In [18]:
from IPython.display import Image
Image(filename='ps6_prob1.png')
Out[18]:
A: is hematite and B is magnetite.
Start with the function dir2cart.py from Problem set # 2:
In [2]:
import numpy as np
import pandas as pd
def dir2cart(data):
""" Converts data array with [Declination, Inclination, Intensity]
to cartesian coordinates, X=North, Y=East, Z=Down
Returns array with [X,Y,Z]
"""
# convert degrees to radians for declination and inclination
decs,incs,ints=np.radians(data[0]),np.radians(data[1]),data[2]
X=ints*np.cos(decs)*np.cos(incs)
Y=ints*np.sin(decs)*np.cos(incs)
Z=ints*np.sin(incs)
cart=np.array([X,Y,Z]).transpose()
return cart
Read in the datafile demag.dat in the Chapter_6 directory and convert the dec, inc, int data into X,Y,Z.
In [3]:
data=np.loadtxt('Chapter_6/demag.dat').transpose()
# Put Temperature in Ts and Ints, Decs Incs into their own lists
Ts,Ints,Decs,Incs=data[0],data[1],data[2],data[3]
print (dir2cart([Decs,Incs,Ints])) # package up and send to our function
For this we just have to normalize Ints to the first step and re-run dir2cart.
In [4]:
Ints=Ints/Ints[0] # This will normalize by the first step.
In [6]:
cart=dir2cart([Decs,Incs,Ints]).transpose() # get X,Y,Zs
print (cart) # need to transpose so X is cart[0], etc.
Now plot X and Y components versus Temperature
In [9]:
import matplotlib.pyplot as plt
%matplotlib inline
plt.plot(Ts,cart[0],'ro') # plot X versus T as red circles
plt.plot(Ts,cart[0],'r-') # and as red line
plt.plot(Ts,cart[1],'bs') # plot Y versus T as blue squares
plt.plot(Ts,cart[1],'b-') # and as blue line
plt.xlabel('Temperature $^{\circ}$C') # add X label using latex syntax
plt.ylabel('Magnetization'); # and Y label
The strong field component (2 T) was along X and it is the red line. This survives until way above 600$^{\circ}$C and is probably hematite. The lower coercivity component (0.4 T) was along Y (the blue line). It and dies between 550 and 600$^{\circ}$C. It is probably the magnetite component.
In [24]:
Image(filename='microprobe.png')
Out[24]:
A Curie temperature of 420$^{\circ}$C could indicate a titanomagnetite of composition x $\simeq$ 0.25 (Figure 6.4c) or a titanohematite with composition x $\simeq$ 0.3 (Figure 6.6b in book). But the observation that the coercivity spectrum indicates $\mu_oH_c < $ 30 mT indicates that you are dealing with titanomagnetite rather than Ti-poor titanohematite which would have $\mu_oH_c > $ 30 mT. This ferromagnetic mineral must be a titanomagnetite with x $\simeq$ 0.25.

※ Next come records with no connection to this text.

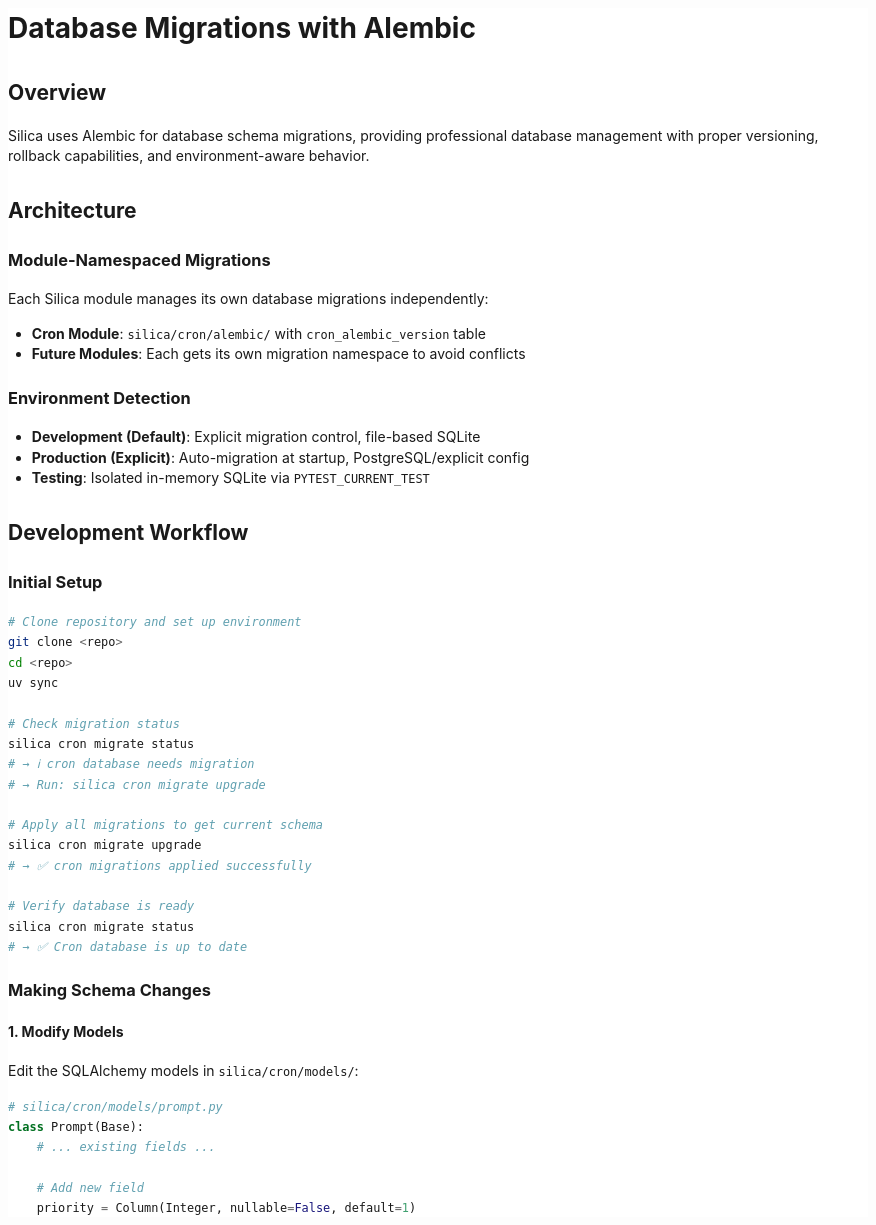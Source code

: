 # Database Migrations with Alembic

## Overview

Silica uses Alembic for database schema migrations, providing professional database management with proper versioning, rollback capabilities, and environment-aware behavior.

## Architecture

### Module-Namespaced Migrations
Each Silica module manages its own database migrations independently:
- **Cron Module**: `silica/cron/alembic/` with `cron_alembic_version` table
- **Future Modules**: Each gets its own migration namespace to avoid conflicts

### Environment Detection
- **Development (Default)**: Explicit migration control, file-based SQLite
- **Production (Explicit)**: Auto-migration at startup, PostgreSQL/explicit config  
- **Testing**: Isolated in-memory SQLite via `PYTEST_CURRENT_TEST`

## Development Workflow

### Initial Setup
```bash
# Clone repository and set up environment
git clone <repo>
cd <repo>
uv sync

# Check migration status
silica cron migrate status
# → ℹ️ cron database needs migration
# → Run: silica cron migrate upgrade

# Apply all migrations to get current schema
silica cron migrate upgrade
# → ✅ cron migrations applied successfully

# Verify database is ready
silica cron migrate status  
# → ✅ Cron database is up to date
```

### Making Schema Changes

#### 1. Modify Models
Edit the SQLAlchemy models in `silica/cron/models/`:
```python
# silica/cron/models/prompt.py
class Prompt(Base):
    # ... existing fields ...
    
    # Add new field
    priority = Column(Integer, nullable=False, default=1)
```
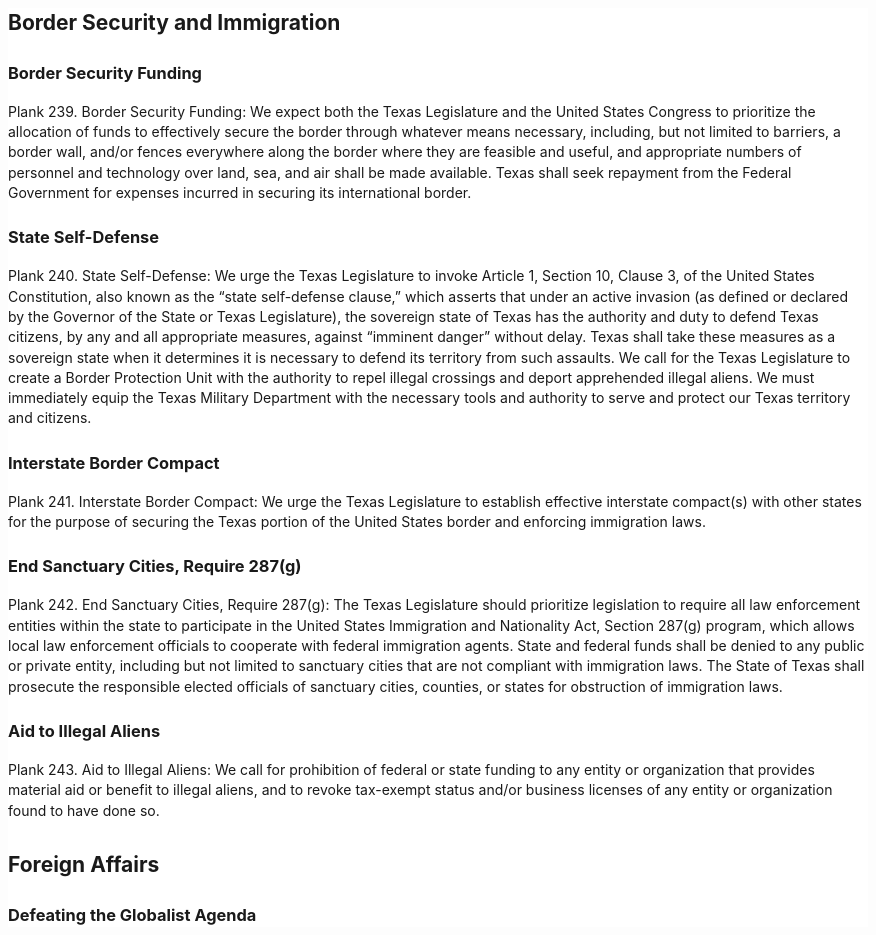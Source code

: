 ## Border Security and Immigration

### Border Security Funding

Plank 239. Border Security Funding: We expect both the Texas Legislature and the United States Congress to prioritize the allocation of funds to effectively secure the border through whatever means necessary, including, but not limited to barriers, a border wall, and/or fences everywhere along the border where they are feasible and useful, and appropriate numbers of personnel and technology over land, sea, and air shall be made available. Texas shall seek repayment from the Federal Government for expenses incurred in securing its international border.

### State Self-Defense

Plank 240. State Self-Defense: We urge the Texas Legislature to invoke Article 1, Section 10, Clause 3, of the United States Constitution, also known as the “state self-defense clause,” which asserts that under an active invasion (as defined or declared by the Governor of the State or Texas Legislature), the sovereign state of Texas has the authority and duty to defend Texas citizens, by any and all appropriate measures, against “imminent danger” without delay. Texas shall take these measures as a sovereign state when it determines it is necessary to defend its territory from such assaults. We call for the Texas Legislature to create a Border Protection Unit with the authority to repel illegal crossings and deport apprehended illegal aliens. We must immediately equip the Texas Military Department with the necessary tools and authority to serve and protect our Texas territory and citizens.

### Interstate Border Compact

Plank 241. Interstate Border Compact: We urge the Texas Legislature to establish effective interstate compact(s) with other states for the purpose of securing the Texas portion of the United States border and enforcing immigration laws.

### End Sanctuary Cities, Require 287(g)

Plank 242. End Sanctuary Cities, Require 287(g): The Texas Legislature should prioritize legislation to require all law enforcement entities within the state to participate in the United States Immigration and Nationality Act, Section 287(g) program, which allows local law enforcement officials to cooperate with federal immigration agents. State and federal funds shall be denied to any public or private entity, including but not limited to sanctuary cities that are not compliant with immigration laws. The State of Texas shall prosecute the responsible elected officials of sanctuary cities, counties, or states for obstruction of immigration laws.

### Aid to Illegal Aliens

Plank 243. Aid to Illegal Aliens: We call for prohibition of federal or state funding to any entity or organization that provides material aid or benefit to illegal aliens, and to revoke tax-exempt status and/or business licenses of any entity or organization found to have done so.

## Foreign Affairs

### Defeating the Globalist Agenda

A Curie temperature of 200$^{\circ}$C could indicate a titanomagnetite of composition x $\simeq$ 0.6 (Figure 6.4c) or a titanohematite with composition x $\simeq$ 0.55 (Figure 6.6b). The microprobe data indicate a TiO:(Fe2O3+FeO) ratio which is higher than any titanomagnetite, but is consistent with a titanohematite with composition y$\simeq$ 0.55. The ferromagnetic mineral must be a titanohematite with y $\simeq$ 0.55.